- _DIRECTIONS FOR THIS TASK_
Copy out all lines in the data below containing the string "今其是矣".

BEGIN DATASET ENTRIES

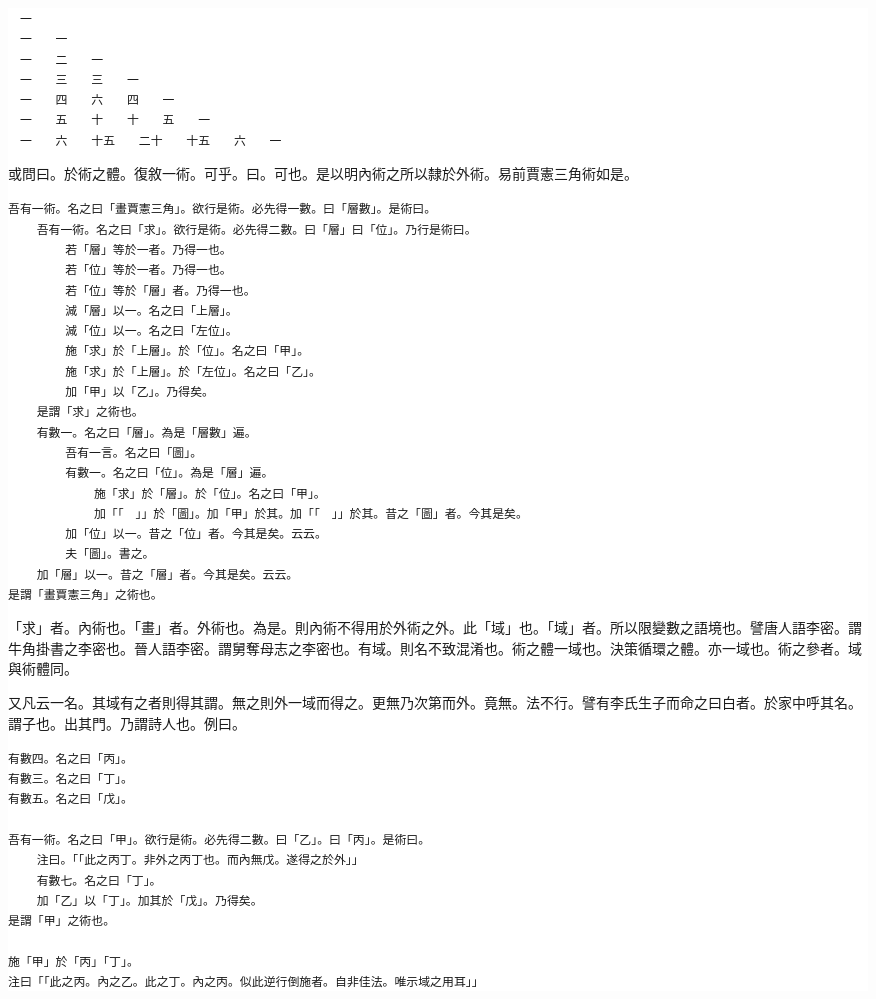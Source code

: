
 ```
　一　
　一　　一　
　一　　二　　一　
　一　　三　　三　　一　
　一　　四　　六　　四　　一　
　一　　五　　十　　十　　五　　一　
　一　　六　　十五　　二十　　十五　　六　　一　
```

或問曰。於術之體。復敘一術。可乎。曰。可也。是以明內術之所以隸於外術。易前賈憲三角術如是。

```
吾有一術。名之曰「畫賈憲三角」。欲行是術。必先得一數。曰「層數」。是術曰。
	吾有一術。名之曰「求」。欲行是術。必先得二數。曰「層」曰「位」。乃行是術曰。
		若「層」等於一者。乃得一也。
		若「位」等於一者。乃得一也。
		若「位」等於「層」者。乃得一也。
		減「層」以一。名之曰「上層」。
		減「位」以一。名之曰「左位」。
		施「求」於「上層」。於「位」。名之曰「甲」。
		施「求」於「上層」。於「左位」。名之曰「乙」。
		加「甲」以「乙」。乃得矣。
	是謂「求」之術也。
	有數一。名之曰「層」。為是「層數」遍。 
		吾有一言。名之曰「圖」。
		有數一。名之曰「位」。為是「層」遍。
			施「求」於「層」。於「位」。名之曰「甲」。
			加「「　」」於「圖」。加「甲」於其。加「「　」」於其。昔之「圖」者。今其是矣。
		加「位」以一。昔之「位」者。今其是矣。云云。
		夫「圖」。書之。
	加「層」以一。昔之「層」者。今其是矣。云云。
是謂「畫賈憲三角」之術也。
```

「求」者。內術也。「畫」者。外術也。為是。則內術不得用於外術之外。此「域」也。「域」者。所以限變數之語境也。譬唐人語李密。謂牛角掛書之李密也。晉人語李密。謂舅奪母志之李密也。有域。則名不致混淆也。術之體一域也。決策循環之體。亦一域也。術之參者。域與術體同。

又凡云一名。其域有之者則得其謂。無之則外一域而得之。更無乃次第而外。竟無。法不行。譬有李氏生子而命之曰白者。於家中呼其名。謂子也。出其門。乃謂詩人也。例曰。

```
有數四。名之曰「丙」。
有數三。名之曰「丁」。
有數五。名之曰「戊」。

吾有一術。名之曰「甲」。欲行是術。必先得二數。曰「乙」。曰「丙」。是術曰。
	注曰。「「此之丙丁。非外之丙丁也。而內無戊。遂得之於外」」
	有數七。名之曰「丁」。
	加「乙」以「丁」。加其於「戊」。乃得矣。
是謂「甲」之術也。

施「甲」於「丙」「丁」。
注曰「「此之丙。內之乙。此之丁。內之丙。似此逆行倒施者。自非佳法。唯示域之用耳」」
```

END DATASET ENTRIES

- _RESPONSE AREA_
			加「「　」」於「圖」。加「甲」於其。加「「　」」於其。昔之「圖」者。今其是矣。
		加「位」以一。昔之「位」者。今其是矣。云云。
	加「層」以一。昔之「層」者。今其是矣。云云。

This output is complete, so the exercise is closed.